◆ TASK: Return each line below holding the string "reddit".

◆ DATA:
=-=-=-=-=

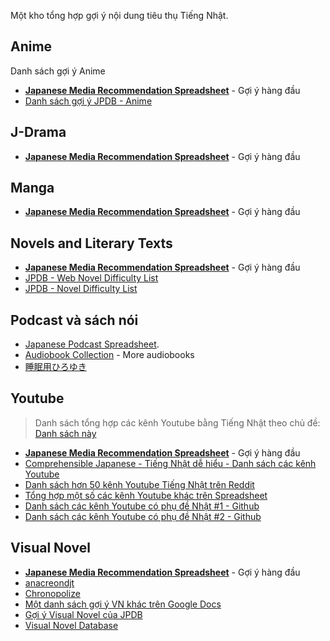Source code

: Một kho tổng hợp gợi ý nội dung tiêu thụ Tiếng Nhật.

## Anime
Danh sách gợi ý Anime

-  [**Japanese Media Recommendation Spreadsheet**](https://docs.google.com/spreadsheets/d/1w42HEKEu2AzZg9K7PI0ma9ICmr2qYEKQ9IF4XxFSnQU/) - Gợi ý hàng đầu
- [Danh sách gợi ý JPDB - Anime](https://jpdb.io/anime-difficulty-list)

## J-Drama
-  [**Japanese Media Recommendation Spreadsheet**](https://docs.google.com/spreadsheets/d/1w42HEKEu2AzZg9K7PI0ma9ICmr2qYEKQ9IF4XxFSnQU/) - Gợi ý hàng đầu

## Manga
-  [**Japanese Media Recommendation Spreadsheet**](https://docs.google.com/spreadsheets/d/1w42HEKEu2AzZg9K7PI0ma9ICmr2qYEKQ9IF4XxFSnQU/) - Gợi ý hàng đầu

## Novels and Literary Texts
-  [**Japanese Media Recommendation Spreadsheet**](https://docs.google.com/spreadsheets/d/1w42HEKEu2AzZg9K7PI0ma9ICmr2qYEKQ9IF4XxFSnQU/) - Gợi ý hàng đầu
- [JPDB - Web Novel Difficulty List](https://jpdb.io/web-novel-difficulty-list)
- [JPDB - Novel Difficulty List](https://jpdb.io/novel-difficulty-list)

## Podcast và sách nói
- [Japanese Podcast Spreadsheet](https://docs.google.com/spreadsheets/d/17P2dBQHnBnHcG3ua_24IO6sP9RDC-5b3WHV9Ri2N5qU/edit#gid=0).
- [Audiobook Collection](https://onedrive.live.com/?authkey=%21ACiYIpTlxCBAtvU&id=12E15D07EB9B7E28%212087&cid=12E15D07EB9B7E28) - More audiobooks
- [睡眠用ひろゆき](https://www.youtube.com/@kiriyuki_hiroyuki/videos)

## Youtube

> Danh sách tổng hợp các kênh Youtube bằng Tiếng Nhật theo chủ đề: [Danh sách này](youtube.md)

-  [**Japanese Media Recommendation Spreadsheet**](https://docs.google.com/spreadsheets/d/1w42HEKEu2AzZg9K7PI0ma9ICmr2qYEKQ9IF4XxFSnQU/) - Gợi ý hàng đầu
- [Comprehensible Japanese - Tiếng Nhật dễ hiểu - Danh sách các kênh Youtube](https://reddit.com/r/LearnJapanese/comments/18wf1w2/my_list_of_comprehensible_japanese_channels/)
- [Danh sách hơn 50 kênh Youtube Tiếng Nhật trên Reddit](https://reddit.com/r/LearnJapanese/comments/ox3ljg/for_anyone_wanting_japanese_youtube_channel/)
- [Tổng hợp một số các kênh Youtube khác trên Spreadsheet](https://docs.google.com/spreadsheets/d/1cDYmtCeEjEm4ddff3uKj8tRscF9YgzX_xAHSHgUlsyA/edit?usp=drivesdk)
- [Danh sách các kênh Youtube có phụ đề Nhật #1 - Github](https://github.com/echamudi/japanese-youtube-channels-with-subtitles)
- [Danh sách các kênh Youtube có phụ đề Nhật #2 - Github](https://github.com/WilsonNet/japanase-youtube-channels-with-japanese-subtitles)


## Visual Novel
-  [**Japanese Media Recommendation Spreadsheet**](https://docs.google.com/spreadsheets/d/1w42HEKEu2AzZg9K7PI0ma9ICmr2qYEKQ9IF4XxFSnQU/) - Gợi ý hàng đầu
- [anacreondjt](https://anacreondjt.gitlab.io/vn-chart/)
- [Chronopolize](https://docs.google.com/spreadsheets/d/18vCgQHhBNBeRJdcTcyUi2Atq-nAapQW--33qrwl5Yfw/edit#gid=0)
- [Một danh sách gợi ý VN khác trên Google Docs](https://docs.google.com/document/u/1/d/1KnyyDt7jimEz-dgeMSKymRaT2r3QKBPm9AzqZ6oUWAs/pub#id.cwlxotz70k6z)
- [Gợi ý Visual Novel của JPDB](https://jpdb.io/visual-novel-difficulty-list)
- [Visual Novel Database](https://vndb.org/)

=-=-=-=-=

◆ RESPONSE AREA:
- [Comprehensible Japanese - Tiếng Nhật dễ hiểu - Danh sách các kênh Youtube](https://reddit.com/r/LearnJapanese/comments/18wf1w2/my_list_of_comprehensible_japanese_channels/)
- [Danh sách hơn 50 kênh Youtube Tiếng Nhật trên Reddit](https://reddit.com/r/LearnJapanese/comments/ox3ljg/for_anyone_wanting_japanese_youtube_channel/)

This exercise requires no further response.